Dow closes well above 24,000 in yet another milestone
Stocks powered to new highs on Wall Street today, giving the Dow Jones industrials index its biggest gain since March and vaulting the blue-chip benchmark to finish above 24,000 points for the first time.
The Dow Jones industrials gained 331 points, or 1.4 percent, to close at 24,272.
Other market indicators also reached milestones on Thursday. The broad-market Standard & Poor's 500 index, which is widely followed by professional investors, had its biggest monthly gain since February.
The Standard & Poor's 500 index rose 21 points, or 0.8 percent, to finish at 2,647.

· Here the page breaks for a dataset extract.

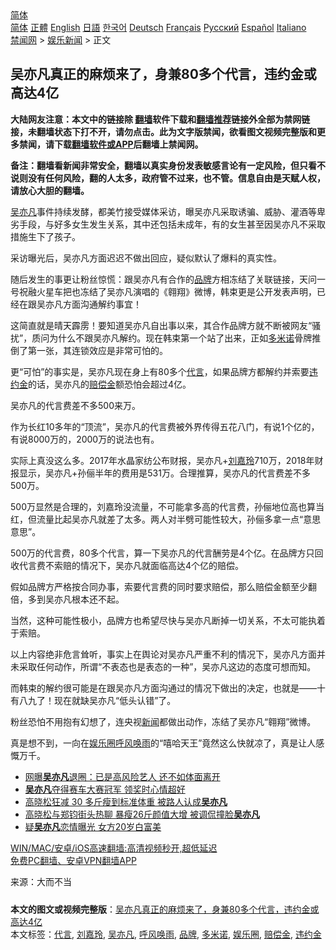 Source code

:  <!-- 面包屑导航 --> <div class="breadcrumb"><!-- GTranslate: https://gtranslate.io/ -->  <div class="switcher notranslate">  <div class="selected">  <a href="#" onclick="return false;"> 简体</a>  </div>  <div class="option">  <a href="https://www.bannedbook.org" onclick="doGTranslate('zh-CN|zh-CN');jQuery('div.switcher div.selected a').html(jQuery(this).html());return false;" title="简体中文" class="nturl selected"> 简体</a>  <a href="https://www.bannedbook.org/zh-tw/" onclick="doGTranslate('zh-CN|zh-TW');jQuery('div.switcher div.selected a').html(jQuery(this).html());return false;" title="繁體中文" class="nturl"> 正體</a>  <a href="https://www.bannedbook.org/en/" onclick="doGTranslate('zh-CN|en');jQuery('div.switcher div.selected a').html(jQuery(this).html());return false;" title="English" class="nturl"> English</a>  <a href="https://www.bannedbook.org/ja/" onclick="doGTranslate('zh-CN|ja');jQuery('div.switcher div.selected a').html(jQuery(this).html());return false;" title="日本語" class="nturl"> 日語</a>  <a href="https://www.bannedbook.org/ko/" onclick="doGTranslate('zh-CN|ko');jQuery('div.switcher div.selected a').html(jQuery(this).html());return false;" title="한국어" class="nturl"> 한국어</a>  <a href="https://www.bannedbook.org/de/" onclick="doGTranslate('zh-CN|de');jQuery('div.switcher div.selected a').html(jQuery(this).html());return false;" title="Deutsch" class="nturl"> Deutsch</a>  <a href="https://www.bannedbook.org/fr/" onclick="doGTranslate('zh-CN|fr');jQuery('div.switcher div.selected a').html(jQuery(this).html());return false;" title="Français" class="nturl"> Français</a>  <a href="https://www.bannedbook.org/ru/" onclick="doGTranslate('zh-CN|ru');jQuery('div.switcher div.selected a').html(jQuery(this).html());return false;" title="Русский" class="nturl"> Русский</a>  <a href="https://www.bannedbook.org/es/" onclick="doGTranslate('zh-CN|es');jQuery('div.switcher div.selected a').html(jQuery(this).html());return false;" title="Español" class="nturl"> Español</a>  <a href="https://www.bannedbook.org/it/" onclick="doGTranslate('zh-CN|it');jQuery('div.switcher div.selected a').html(jQuery(this).html());return false;" title="Italiano" class="nturl"> Italiano</a>  </div>  </div>      <div class='breadcrumb-sub'><!-- Breadcrumb NavXT 6.3.0 --> <a href="https://www.bannedbook.org/" class="home">禁闻网</a> &gt; <a href="https://www.bannedbook.org/bnews/yule/" class="category">娱乐新闻</a> &gt; 正文</div></div><h2>吴亦凡真正的麻烦来了，身兼80多个代言，违约金或高达4亿</h2> <p class="notice"><b>大陆网友注意：本文中的链接除 <a href="https://github.com/bannedbook/fanqiang" >翻墙</a>软件下载和<a href="https://github.com/killgcd/justmysocks/blob/master/README.md">翻墙推荐</a>链接外全部为禁网链接，未翻墙状态下打不开，请勿点击。此为文字版禁闻，欲看图文视频完整版和更多禁闻，请下载<a href="https://github.com/bannedbook/fanqiang">翻墙软件或APP</a>后翻墙上禁闻网。</p><p>备注：翻墙看新闻非常安全，翻墙以真实身份发表敏感言论有一定风险，但只看不说则没有任何风险，翻的人太多，政府管不过来，也不管。信息自由是天赋人权，请放心大胆的翻墙。</b></p>  <div class="entry"> <p><a href="https://www.bannedbook.org/bnews/tag/%e5%90%b4%e4%ba%a6%e5%87%a1/" class="st_tag internal_tag" rel="tag" title="标签 吴亦凡 下的日志">吴亦凡</a>事件持续发酵，都美竹接受媒体采访，曝吴亦凡采取诱骗、威胁、灌酒等卑劣手段，与好多女生发生关系，其中还包括未成年，有的女生甚至因吴亦凡不采取措施生下了孩子。</p> <p>采访曝光后，吴亦凡方面迟迟不做出回应，疑似默认了爆料的真实性。</p> <p>随后发生的事更让粉丝惊慌：跟吴亦凡有合作的<a href="https://www.bannedbook.org/bnews/tag/%E5%93%81%E7%89%8C/" class="st_tag internal_tag" rel="tag" title="标签 品牌 下的日志">品牌</a>方相冻结了关联链接，天问一号祝融火星车把也冻结了吴亦凡演唱的《翱翔》微博，韩束更是公开发表声明，已经在跟吴亦凡方面沟通解约事宜！</p> <p>这简直就是晴天霹雳！要知道吴亦凡自出事以来，其合作品牌方就不断被网友“骚扰”，质问为什么不跟吴亦凡解约。现在韩束第一个站了出来，正如<a href="https://www.bannedbook.org/bnews/tag/%E5%A4%9A%E7%B1%B3%E8%AF%BA/" class="st_tag internal_tag" rel="tag" title="标签 多米诺 下的日志">多米诺</a>骨牌推倒了第一张，其连锁效应是非常可怕的。</p>  <p>更“可怕”的事实是，吴亦凡现在身上有80多个<a href="https://www.bannedbook.org/bnews/tag/%E4%BB%A3%E8%A8%80/" class="st_tag internal_tag" rel="tag" title="标签 代言 下的日志">代言</a>，如果品牌方都解约并索要<a href="https://www.bannedbook.org/bnews/tag/%e8%bf%9d%e7%ba%a6%e9%87%91/" class="st_tag internal_tag" rel="tag" title="标签 违约金 下的日志">违约金</a>的话，吴亦凡的<a href="https://www.bannedbook.org/bnews/tag/%E8%B5%94%E5%81%BF%E9%87%91/" class="st_tag internal_tag" rel="tag" title="标签 赔偿金 下的日志">赔偿金</a>额恐怕会超过4亿。</p> <p>吴亦凡的代言费差不多500来万。</p> <p>作为长红10多年的“顶流”，吴亦凡的代言费被外界传得五花八门，有说1个亿的，有说8000万的，2000万的说法也有。</p> <p>实际上真没这么多。2017年水晶家纺公布财报，吴亦凡+<a href="https://www.bannedbook.org/bnews/tag/%e5%88%98%e5%98%89%e7%8e%b2/" class="st_tag internal_tag" rel="tag" title="标签 刘嘉玲 下的日志">刘嘉玲</a>710万，2018年财报显示，吴亦凡+孙俪半年的费用是531万。合理推算，吴亦凡的代言费差不多500万。</p>  <p>500万显然是合理的，刘嘉玲没流量，不可能拿多高的代言费，孙俪地位高也算当红，但流量比起吴亦凡就差了太多。两人对半劈可能性较大，孙俪多拿一点“意思意思”。</p> <p>500万的代言费，80多个代言，算一下吴亦凡的代言酬劳是4个亿。在品牌方只回收代言费不索赔的情况下，吴亦凡就面临高达4个亿的赔偿。</p> <p>假如品牌方严格按合同办事，索要代言费的同时要求赔偿，那么赔偿金额至少翻倍，多到吴亦凡根本还不起。</p> <p>当然，这种可能性极小，品牌方也希望尽快与吴亦凡断掉一切关系，不太可能执着于索赔。</p>  <p>以上内容绝非危言耸听，事实上在舆论对吴亦凡严重不利的情况下，吴亦凡方面并未采取任何动作，所谓“不表态也是表态的一种”，吴亦凡这边的态度可想而知。</p> <p>而韩束的解约很可能是在跟吴亦凡方面沟通过的情况下做出的决定，也就是——十有八九了！现在就缺吴亦凡“低头认错”了。</p> <p>粉丝恐怕不用抱有幻想了，连央视<span class='wp_keywordlink_affiliate'><a href="https://www.bannedbook.org/" title="新闻">新闻</a></span>都做出动作，冻结了吴亦凡“翱翔”微博。</p> <p>真是想不到，一向在<a href="https://www.bannedbook.org/bnews/tag/%e5%a8%b1%e4%b9%90%e5%9c%88/" class="st_tag internal_tag" rel="tag" title="标签 娱乐圈 下的日志">娱乐圈</a><a href="https://www.bannedbook.org/bnews/tag/%e5%91%bc%e9%a3%8e%e5%94%a4%e9%9b%a8/" class="st_tag internal_tag" rel="tag" title="标签 呼风唤雨 下的日志">呼风唤雨</a>的“嘻哈天王”竟然这么快就凉了，真是让人感慨万千。</p>  <ul class='op-related-articles' title='相关阅读'> <li><a href='https://www.bannedbook.org/bnews/yule/20210622/1571693.html' target='_blank'>网曝<b>吴亦凡</b>退圈：已是高风险艺人 还不如体面离开</a></li> <li><a href='https://www.bannedbook.org/bnews/yule/20210525/1553253.html' target='_blank'><b>吴亦凡</b>夺得赛车大赛冠军 领奖时心情超好</a></li> <li><a href='https://www.bannedbook.org/bnews/yule/20210108/1463367.html' target='_blank'>高晓松狂减 30 多斤瘦到标准体重 被路人认成<b>吴亦凡</b></a></li> <li><a href='https://www.bannedbook.org/bnews/yule/20201204/1441838.html' target='_blank'>高晓松与郑钧街头热聊 暴瘦26斤颜值大增 被调侃撞脸<b>吴亦凡</b></a></li> <li><a href='https://www.bannedbook.org/bnews/yule/20201005/1408224.html' target='_blank'>疑<b>吴亦凡</b>恋情曝光 女方20岁白富美</a></li> </ul> <p class="texttj"> <a href="https://github.com/bannedbook/fanqiang/wiki/V2ray%E6%9C%BA%E5%9C%BA" target="_blank">WIN/MAC/安卓/iOS高速翻墙:高清视频秒开,超低延迟</a><br/> <a href="https://github.com/bannedbook/fanqiang/wiki/%E7%A6%81%E9%97%BB%E7%BD%91%E5%AE%89%E5%8D%93%E7%BF%BB%E5%A2%99%E6%96%B0%E9%97%BBAPP" target="_blank">免费PC翻墙、安卓VPN翻墙APP</a></p><p> 来源：大而不当 </p><a name='sharetosocial'></a>  <div style="margin-bottom:5px;padding-bottom:5px;clear:both"> <div id="archive-pix-1" class="banner-ads"> <!-- AuctionX Display platform tag START --> <div id="26318x728x90x621x_ADSLOT2" clicktrack="%%CLICK_URL_ESC%%"></div> <!-- AuctionX Display platform tag END --> </div> <div id="archive-pix-2" class="banner-ads"> <!-- AuctionX Display platform tag START --> <div id="26315x300x250x621x_ADSLOT2" clicktrack="%%CLICK_URL_ESC%%"></div> <!-- AuctionX Display platform tag END --> </div> </div>    <div id="archive-pix-1" class="banner-ads"> <!-- AuctionX Display platform tag START --> <div id="26318x728x90x621x_ADSLOT3" clicktrack="%%CLICK_URL_ESC%%"></div> <!-- AuctionX Display platform tag END --> </div> <div><b>本文的图文或视频完整版</b>：<a href='https://www.bannedbook.org/bnews/yule/20210719/1589758.html'>吴亦凡真正的麻烦来了，身兼80多个代言，违约金或高达4亿</a></div>  </div><!--END ENTRY--> <div class="postfooter"> <div>本文标签：<a href="https://www.bannedbook.org/bnews/tag/%E4%BB%A3%E8%A8%80/" rel="tag">代言</a>, <a href="https://www.bannedbook.org/bnews/tag/%e5%88%98%e5%98%89%e7%8e%b2/" rel="tag">刘嘉玲</a>, <a href="https://www.bannedbook.org/bnews/tag/%e5%90%b4%e4%ba%a6%e5%87%a1/" rel="tag">吴亦凡</a>, <a href="https://www.bannedbook.org/bnews/tag/%e5%91%bc%e9%a3%8e%e5%94%a4%e9%9b%a8/" rel="tag">呼风唤雨</a>, <a href="https://www.bannedbook.org/bnews/tag/%E5%93%81%E7%89%8C/" rel="tag">品牌</a>, <a href="https://www.bannedbook.org/bnews/tag/%E5%A4%9A%E7%B1%B3%E8%AF%BA/" rel="tag">多米诺</a>, <a href="https://www.bannedbook.org/bnews/tag/%e5%a8%b1%e4%b9%90%e5%9c%88/" rel="tag">娱乐圈</a>, <a href="https://www.bannedbook.org/bnews/tag/%E8%B5%94%E5%81%BF%E9%87%91/" rel="tag">赔偿金</a>, <a href="https://www.bannedbook.org/bnews/tag/%e8%bf%9d%e7%ba%a6%e9%87%91/" rel="tag">违约金</a></div>  </div><!--END POSTFOOTER-->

Technology stocks were responsible for much of the gain, recovering a good portion of the sharp pullback in Nasdaq shares on Wednesday. The Nasdaq composite rose 49 points, or 0.7 percent, ending at 6,873.
Financial institutions and health care companies were among the biggest gainers on Thursday. Goldman Sachs (GS) rose 2.6 percent, and UnitedHealth (UNH) climbed 2.7 percent.
Investors welcomed signs that the odds were improving for the Republican-led effort to forge a sweeping tax overhaul bill. Wall Street has been keeping a close eye on Washington to see if the Senate will vote yes on the proposed tax overhaul that would lower corporate tax rates. The Senate Budget Committee voted 12-11 to pass the Republican tax plan Tuesday.
Friday marks the first trading day of 2017's final month: Is Santa Claus coming to town? Wall Street thinks so, even though stocks have already exceeded most expectations this year.
December on average is the best month for stocks. Investors call the gains a "Santa Claus rally": a late-year boost that helps the markets end on a high note. Despite several warning signs and reasons for concern, analysts have some solid reasons to think December 2017 will be pretty good, too.
Dating back to 1950, the S&P 500 has risen an average of 1.6 percent in December. November is second, with an average gain of 1.5 percent. Jack Ablin, chief investment officer for BMO Capital Markets, said investors made a habit of buying at the end of the year to position themselves for January, when stocks typically did well. That set off a cycle.
"When I started in the business, I remember reading studies about the January Effect," said Ablin, who has worked in finance for three decades. "Once that became common knowledge, the January Effect turned into the December Effect, and now appears to be creeping into November, too."